The council has a 54.14 per cent stake in the port, $2.045 billion as of Friday’s close of trading.
Its shareholding is managed through Quayside Holdings Ltd, a council-controlled trading organisation.
In a statement today, the council’s chairman, Doug Leeder, said the move was part of a regular and ongoing review by Quayside and the council of Quayside’s portfolio and capital structures and the council’s financial strategy.
“It’s important to note the council intends to remain a significant and strategic stakeholder in the Port of Tauranga through retaining a minimum floor shareholding of 28 per cent.
“The port is a key regional asset and has delivered good returns to the council over many years.”
Leeder said the consideration was part of the port’s ongoing approach to prudent stewardship of its investment in the port and how Quayside’s portfolio could be optimised to benefit the whole region.
“Quayside has been successfully delivering returns to reduce general rates since 2012 following its formation in 1991.
“However, advice from independent financial experts has identified Quayside’s dividend to council is limited by not being able to realise capital gains on the port shareholding because of legislative constraints around strategic assets.
“Additionally, diversification of investments is a key tool to reduce the riskiness of returns and is regarded as best practice for good financial portfolio management.
“The current large concentration of investment in the Port shareholding presents risks which could be reduced through having a more diversified portfolio.”
A regional endowment fund is being established by Quayside for the benefit of current and future ratepayers, the council’s statement said.
The high concentration of Port of Tauranga’s shares was limiting the capacity to fund a higher dividend over time.
“Ultimately, the careful and sensible financial management of council has a flow-on on effect to every household and resident in our region.

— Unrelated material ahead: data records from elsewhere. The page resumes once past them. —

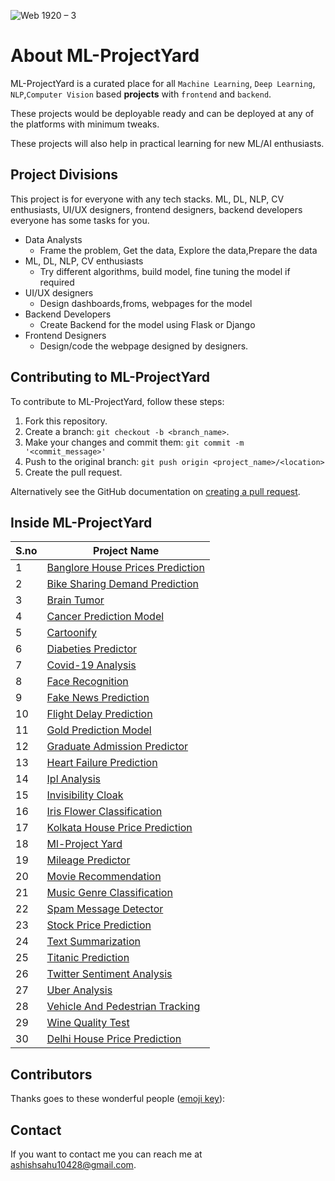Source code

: 

![Web 1920 – 3](https://user-images.githubusercontent.com/52550558/109395363-f4204700-7951-11eb-8e18-47477c44c0cb.png)

# About ML-ProjectYard

<!--- These are examples. See https://shields.io for others or to customize this set of shields. You might want to include dependencies, project status and licence info here --->
<!-- ![GitHub repo size](https://img.shields.io/github/repo-size/scottydocs/README-template.md)
![GitHub contributors](https://img.shields.io/github/contributors/scottydocs/README-template.md)
![GitHub stars](https://img.shields.io/github/stars/scottydocs/README-template.md?style=social)
![GitHub forks](https://img.shields.io/github/forks/scottydocs/README-template.md?style=social)
![Twitter Follow](https://img.shields.io/twitter/follow/scottydocs?style=social) -->

ML-ProjectYard is a curated place for all `Machine Learning`, `Deep Learning`, `NLP`,`Computer Vision` based __projects__ with `frontend` and `backend`.

These projects would be deployable ready and can be deployed at any of the platforms with minimum tweaks.

These projects will also help in practical learning for new ML/AI enthusiasts. 

## Project Divisions 
This project is for everyone with any tech stacks. ML, DL, NLP, CV enthusiasts, UI/UX designers, frontend designers, backend developers everyone has some tasks for you.

- Data Analysts
    - Frame the problem, Get the data, Explore the data,Prepare the data
- ML, DL, NLP, CV enthusiasts
    - Try different algorithms, build model, fine tuning the model if required
- UI/UX designers
    - Design dashboards,froms, webpages for the model 
- Backend Developers
    - Create Backend for the model using Flask or Django
- Frontend Designers
    - Design/code the webpage designed by designers.


## Contributing to ML-ProjectYard
<!--- If your README is long or you have some specific process or steps you want contributors to follow, consider creating a separate CONTRIBUTING.md file--->
To contribute to ML-ProjectYard, follow these steps:

1. Fork this repository.
2. Create a branch: `git checkout -b <branch_name>`.
3. Make your changes and commit them: `git commit -m '<commit_message>'`
4. Push to the original branch: `git push origin <project_name>/<location>`
5. Create the pull request.

Alternatively see the GitHub documentation on [creating a pull request](https://help.github.com/en/github/collaborating-with-issues-and-pull-requests/creating-a-pull-request).

## Inside ML-ProjectYard
| S.no | Project Name 
| --------------- | --------------- 
| 1 | [Banglore House Prices Prediction](https://github.com/ashishsahu1/ML-ProjectYard/tree/main/Bangalore%20House%20Prices%20Prediction)
| 2 | [Bike Sharing Demand Prediction](https://github.com/ashishsahu1/ML-ProjectYard/tree/main/Bike%20Sharing%20Demand%20Prediction)
| 3 | [Brain Tumor](https://github.com/ashishsahu1/ML-ProjectYard/tree/main/Brain-Tumor)
| 4 | [Cancer Prediction Model](https://github.com/ashishsahu1/ML-ProjectYard/tree/main/Cancer%20Prediction%20Model)
| 5 | [Cartoonify](https://github.com/ashishsahu1/ML-ProjectYard/tree/main/Cartoonify) 
| 6 | [Diabeties Predictor](https://github.com/ashishsahu1/ML-ProjectYard/tree/main/Diabetes%20Predictor)
| 7 | [Covid-19 Analysis](https://github.com/ashishsahu1/ML-ProjectYard/tree/main/Covid-19%20Analysis) 
| 8 | [Face Recognition](https://github.com/ashishsahu1/ML-ProjectYard/tree/main/Face%20Recognition) 
| 9 | [Fake News Prediction](https://github.com/ashishsahu1/ML-ProjectYard/tree/main/Fake%20News%20Prediction) 
| 10 | [Flight Delay Prediction](https://github.com/ashishsahu1/ML-ProjectYard/tree/main/Flight%20Delay%20Prediction/Model) 
| 11 | [Gold Prediction Model](https://github.com/ashishsahu1/ML-ProjectYard/tree/main/Gold%20Prediction%20Model) 
| 12 | [Graduate Admission Predictor](https://github.com/ashishsahu1/ML-ProjectYard/tree/main/GraduateAdmissionPredictor/Model) 
| 13 | [Heart Failure Prediction](https://github.com/ashishsahu1/ML-ProjectYard/tree/main/Heart%20Failure%20Prediction)
| 14 | [Ipl Analysis](https://github.com/ashishsahu1/ML-ProjectYard/tree/main/IPL_Analysis) 
| 15 | [Invisibility Cloak](https://github.com/ashishsahu1/ML-ProjectYard/tree/main/Invisibility%20Cloak)
| 16 | [Iris Flower Classification](https://github.com/ashishsahu1/ML-ProjectYard/tree/main/IrisFlowerClassification) 
| 17 | [Kolkata House Price Prediction](https://github.com/ashishsahu1/ML-ProjectYard/tree/main/KolkataHousePrice-Prediction) 
| 18 | [Ml-Project Yard](https://github.com/ashishsahu1/ML-ProjectYard/tree/main/ML-ProjectYard/projectyard) 
| 19 | [Mileage Predictor](https://github.com/ashishsahu1/ML-ProjectYard/tree/main/MileagePredictor) 
| 20 | [Movie Recommendation](https://github.com/ashishsahu1/ML-ProjectYard/tree/main/Movie%20Recommendation)
| 21 | [Music Genre Classification](https://github.com/ashishsahu1/ML-ProjectYard/tree/main/Music%20Genre%20Classification)
| 22 | [Spam Message Detector](https://github.com/ashishsahu1/ML-ProjectYard/tree/main/Spam%20Message%20Detector) 
| 23 | [Stock Price Prediction](https://github.com/ashishsahu1/ML-ProjectYard/tree/main/Stock%20Price%20Prediction) 
| 24 | [Text Summarization](https://github.com/ashishsahu1/ML-ProjectYard/tree/main/TextSummarization) 
| 25 | [Titanic Prediction](https://github.com/ashishsahu1/ML-ProjectYard/tree/main/TitanicPrediction) 
| 26 | [Twitter Sentiment Analysis](https://github.com/ashishsahu1/ML-ProjectYard/tree/main/Twitter%20Sentiment%20Analysis)
| 27 | [Uber Analysis](https://github.com/ashishsahu1/ML-ProjectYard/tree/main/Uber%20analysis)
| 28 | [Vehicle And Pedestrian Tracking](https://github.com/ashishsahu1/ML-ProjectYard/tree/main/VehicleAndPedestrianTracking)
| 29 | [Wine Quality Test](https://github.com/ashishsahu1/ML-ProjectYard/tree/main/WineQualityTest) 
| 30 | [Delhi House Price Prediction](https://github.com/ashishsahu1/ML-ProjectYard/tree/main/delhi%20housing%20price%20prediction)


## Contributors

Thanks goes to these wonderful people ([emoji key](https://allcontributors.org/docs/en/emoji-key)):

## Contact

If you want to contact me you can reach me at <ashishsahu10428@gmail.com>.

It’s critical we continue to deliver our important work and keep rates affordable,” Leeder said.
“We’re at the very beginning of a process and no decision has been made by council or QHL in relation to staged sell-downs and any decision to divest will be part of council’s draft long-term plan that will go through a rigorous community consultation process in early 2024.
“The immediate next step is for council to make a formal decision at its meeting on Thursday, December 14 on a draft consultation document that will be the basis for community consultation next year.”
The timeline for selling down shares and the number of shares sold will be dependent on further analysis, market fluctuations and changing economic conditions to ensure the best possible results, the council said.
It is expected the proceeds from any staged sell-down would be re-invested by Quayside to ensure the future prosperity of the whole region.
This includes ongoing subsidisation of general rates for all ratepayers and investment in projects that support the environmental future of the Bay of Plenty.
Quayside has announced to the New Zealand Stock Exchange regarding the move.